5. The apparatus for rotary realization of a thermal hydrolysis and fermentation process according to claim 1, wherein the mixed fermentation unit comprises a heat exchanger for cooling the mixture of the organic biomass output from the rotary thermal hydrolysis unit and the digestion solution output from the digestion tank 32 by external cooling water, and a digestion tank for digesting the cooled organic biomass by the digestion solution; wherein,

and a material inlet of the heat exchanger is simultaneously communicated with a material outlet of the last flash tank and a digestion liquid outlet of the digestion tank, the material outlet of the heat exchanger is connected with the material inlet of the digestion tank, and a methane outlet and a residue outlet of the digestion tank are respectively connected to the outside.

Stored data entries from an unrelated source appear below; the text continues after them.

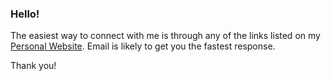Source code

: ### Hello!

The easiest way to connect with me is through any of the links listed on my [Personal Website](https://genofossas.dev/). Email is likely to get you the fastest response.

Thank you!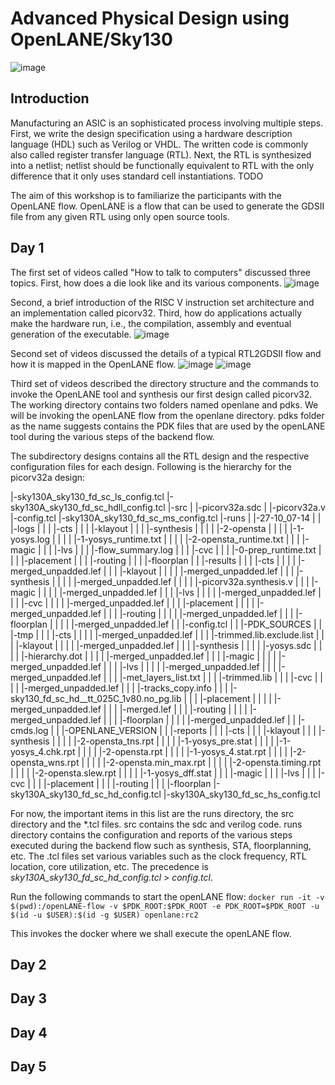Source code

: # Advanced Physical Design using OpenLANE/Sky130
![image](https://user-images.githubusercontent.com/37201355/139192423-67926cc7-0039-4c41-b41f-f6b45ff19408.png)

## Introduction
Manufacturing an ASIC is an sophisticated process involving multiple steps. First, we write the design specification using a hardware description language (HDL) such as Verilog or VHDL. The written code is commonly also called register transfer language (RTL). Next, the RTL is synthesized into a netlist; netlist should be functionally equivalent to RTL with the only difference that it only uses standard cell instantiations.
TODO

The aim of this workshop is to familiarize the participants with the OpenLANE flow. OpenLANE is a flow that can be used to generate the GDSII file from any given RTL using only open source tools. 

## Day 1
The first set of videos called "How to talk to computers" discussed three topics. First, how does a die look like and its various components. 
![image](https://user-images.githubusercontent.com/37201355/139192837-43934b63-eb5e-4236-b9ca-2e231c73ada9.png)

Second, a brief introduction of the RISC V instruction set architecture and an implementation called picorv32. Third, how do applications actually make the hardware run, i.e., the compilation, assembly and eventual generation of the executable.
![image](https://user-images.githubusercontent.com/37201355/139193051-fd9c6ba5-2f1c-4aed-8e31-cd84a5abafd0.png)

Second set of videos discussed the details of a typical RTL2GDSII flow and how it is mapped in the OpenLANE flow. 
![image](https://user-images.githubusercontent.com/37201355/139193300-874e10d5-83aa-4ee4-948b-c1e72df44def.png)
![image](https://user-images.githubusercontent.com/37201355/139193527-38f3222b-25f2-4e93-9234-201a82b80680.png)

Third set of videos described the directory structure and the commands to invoke the OpenLANE tool and synthesis our first design called picorv32. The working directory contains two folders named openlane and pdks. We will be invoking the openLANE flow from the openlane directory. pdks folder as the name suggests contains the PDK files that are used by the openLANE tool during the various steps of the backend flow.

The subdirectory designs contains all the RTL design and the respective configuration files for each design. Following is the hierarchy for the picorv32a design:

 |-sky130A_sky130_fd_sc_ls_config.tcl
 |-sky130A_sky130_fd_sc_hdll_config.tcl
 |-src
 | |-picorv32a.sdc
 | |-picorv32a.v
 |-config.tcl
 |-sky130A_sky130_fd_sc_ms_config.tcl
 |-runs
 | |-27-10_07-14
 | | |-logs
 | | | |-cts
 | | | |-klayout
 | | | |-synthesis
 | | | | |-2-opensta
 | | | | |-1-yosys.log
 | | | | |-1-yosys_runtime.txt
 | | | | |-2-opensta_runtime.txt
 | | | |-magic
 | | | |-lvs
 | | | |-flow_summary.log
 | | | |-cvc
 | | | |-0-prep_runtime.txt
 | | | |-placement
 | | | |-routing
 | | | |-floorplan
 | | |-results
 | | | |-cts
 | | | | |-merged_unpadded.lef
 | | | |-klayout
 | | | | |-merged_unpadded.lef
 | | | |-synthesis
 | | | | |-merged_unpadded.lef
 | | | | |-picorv32a.synthesis.v
 | | | |-magic
 | | | | |-merged_unpadded.lef
 | | | |-lvs
 | | | | |-merged_unpadded.lef
 | | | |-cvc
 | | | | |-merged_unpadded.lef
 | | | |-placement
 | | | | |-merged_unpadded.lef
 | | | |-routing
 | | | | |-merged_unpadded.lef
 | | | |-floorplan
 | | | | |-merged_unpadded.lef
 | | |-config.tcl
 | | |-PDK_SOURCES
 | | |-tmp
 | | | |-cts
 | | | | |-merged_unpadded.lef
 | | | |-trimmed.lib.exclude.list
 | | | |-klayout
 | | | | |-merged_unpadded.lef
 | | | |-synthesis
 | | | | |-yosys.sdc
 | | | | |-hierarchy.dot
 | | | | |-merged_unpadded.lef
 | | | |-magic
 | | | | |-merged_unpadded.lef
 | | | |-lvs
 | | | | |-merged_unpadded.lef
 | | | |-merged_unpadded.lef
 | | | |-met_layers_list.txt
 | | | |-trimmed.lib
 | | | |-cvc
 | | | | |-merged_unpadded.lef
 | | | |-tracks_copy.info
 | | | |-sky130_fd_sc_hd__tt_025C_1v80.no_pg.lib
 | | | |-placement
 | | | | |-merged_unpadded.lef
 | | | |-merged.lef
 | | | |-routing
 | | | | |-merged_unpadded.lef
 | | | |-floorplan
 | | | | |-merged_unpadded.lef
 | | |-cmds.log
 | | |-OPENLANE_VERSION
 | | |-reports
 | | | |-cts
 | | | |-klayout
 | | | |-synthesis
 | | | | |-2-opensta_tns.rpt
 | | | | |-1-yosys_pre.stat
 | | | | |-1-yosys_4.chk.rpt
 | | | | |-2-opensta.rpt
 | | | | |-1-yosys_4.stat.rpt
 | | | | |-2-opensta_wns.rpt
 | | | | |-2-opensta.min_max.rpt
 | | | | |-2-opensta.timing.rpt
 | | | | |-2-opensta.slew.rpt
 | | | | |-1-yosys_dff.stat
 | | | |-magic
 | | | |-lvs
 | | | |-cvc
 | | | |-placement
 | | | |-routing
 | | | |-floorplan
 |-sky130A_sky130_fd_sc_hd_config.tcl
 |-sky130A_sky130_fd_sc_hs_config.tcl

For now, the important items in this list are the runs directory, the src directory and the \*.tcl files. src contains the sdc and verilog code. runs directory contains the configuration and reports of the various steps executed during the backend flow such as synthesis, STA, floorplanning, etc. The .tcl files set various variables such as the clock frequency, RTL location, core utilization, etc. The precedence is *sky130A_sky130_fd_sc_hd_config.tcl* > *config.tcl*.

Run the following commands to start the openLANE flow:
`docker run -it -v $(pwd):/openLANE-flow -v $PDK_ROOT:$PDK_ROOT -e PDK_ROOT=$PDK_ROOT -u $(id -u $USER):$(id -g $USER) openlane:rc2`

This invokes the docker where we shall execute the openLANE flow.

## Day 2
## Day 3
## Day 4
## Day 5
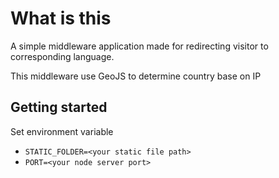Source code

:# What is this

A simple middleware application made for redirecting visitor to corresponding language.

This middleware use GeoJS to determine country base on IP

## Getting started

Set environment variable
- `STATIC_FOLDER=<your static file path>`
- `PORT=<your node server port>`

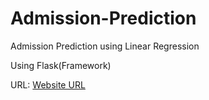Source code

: # Admission-Prediction
Admission Prediction using Linear Regression

Using Flask(Framework)

URL: [Website URL](https://reviewscapper.herokuapp.com)

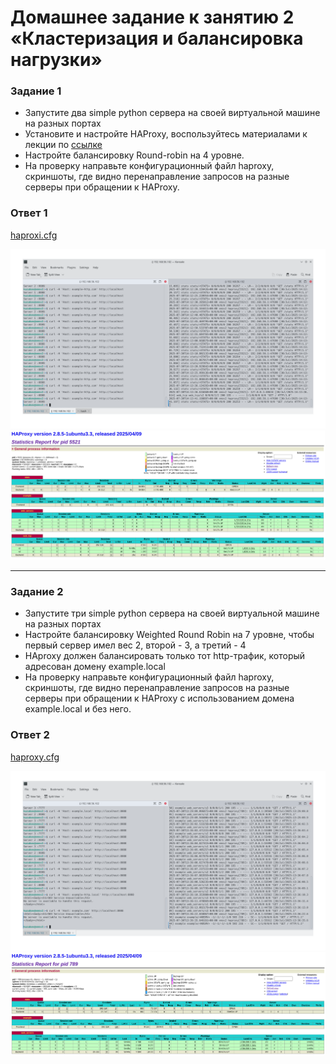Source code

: # Домашнее задание к занятию 2 «Кластеризация и балансировка нагрузки»


### Задание 1
- Запустите два simple python сервера на своей виртуальной машине на разных портах
- Установите и настройте HAProxy, воспользуйтесь материалами к лекции по [ссылке](2/)
- Настройте балансировку Round-robin на 4 уровне.
- На проверку направьте конфигурационный файл haproxy, скриншоты, где видно перенаправление запросов на разные серверы при обращении к HAProxy.

### Ответ 1

[haproxi.cfg](https://github.com/EscEller/netology-homework/blob/main/sflt-02/haproxy.cfg)

![Скриншот-1](https://github.com/EscEller/netology-homework/blob/main/sflt-02/png/1.png)
![Скриншот-2](https://github.com/EscEller/netology-homework/blob/main/sflt-02/png/2.png)

---

### Задание 2
- Запустите три simple python сервера на своей виртуальной машине на разных портах
- Настройте балансировку Weighted Round Robin на 7 уровне, чтобы первый сервер имел вес 2, второй - 3, а третий - 4
- HAproxy должен балансировать только тот http-трафик, который адресован домену example.local
- На проверку направьте конфигурационный файл haproxy, скриншоты, где видно перенаправление запросов на разные серверы при обращении к HAProxy c использованием домена example.local и без него.

### Ответ 2

[haproxy.cfg](https://github.com/EscEller/netology-homework/blob/main/sflt-02/haproxy2.cfg)

![Скриншот-3](https://github.com/EscEller/netology-homework/blob/main/sflt-02/png/3.png)
![Скриншот-4](https://github.com/EscEller/netology-homework/blob/main/sflt-02/png/4.png)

6. A method for realizing the thermal hydrolysis fermentation treatment by adopting a rotating mode is characterized by comprising the following steps:

step 1, preheating an externally input organic biomass raw material to a temperature of less than or equal to 105 ℃ by flash steam from a preheating tank, and then sequentially inputting the organic biomass raw material into each rotary thermal hydrolysis reactor;

step 2, the rotary pyrohydrolysis reactor which just completes pyrohydrolysis outputs the pressure relief steam generated by pyrohydrolysis to the rotary pyrohydrolysis reactor which is used for inputting the preheated organic biomass raw material; after the rotary thermal hydrolysis reactors finish feeding, mixing the preheated organic biomass raw material with high-pressure steam from the outside in a rotary mode in sequence and then performing thermal hydrolysis;

step 3, carrying out flash evaporation on the organic biomass obtained after thermal hydrolysis by using a flash evaporation tank; if the pressure of the flash steam generated by flashing is less than the internal pressure of the preheating tank, the pressure of the flash steam is pressurized to be greater than the internal pressure of the preheating tank by a jet pump, and the pressurized flash steam is returned to the step 1; if the pressure of the flash steam generated by flashing is larger than the internal pressure of the preheating tank, directly returning the flash steam to the step 1; performing step 4 on the flashed organic biomass;

7. The method for realizing hot hydrolysis fermentation treatment by adopting a rotating mode according to claim 6, wherein in the step 2, the preheated organic biomass raw material is mixed with high-pressure steam from the outside to form: and carrying out heat exchange on the high-pressure steam and the preheated organic biomass raw material, so that the organic biomass obtained after heat exchange is heated to 0.5-1.0 Mpa and is in a non-boiling state.

8. The method for realizing hot hydrolysis fermentation treatment by adopting a rotating mode according to claim 7, wherein the organic biomass obtained after heat exchange is heated to 0.5-1.0 Mpa and is in a non-boiling state for 15-90 minutes.

9. The method for realizing hot hydrolytic fermentation treatment by adopting the rotating mode as claimed in claim 7, wherein the mixing mass proportion value of the digestive juice and the organic biomass in the step 4 is more than or equal to 1.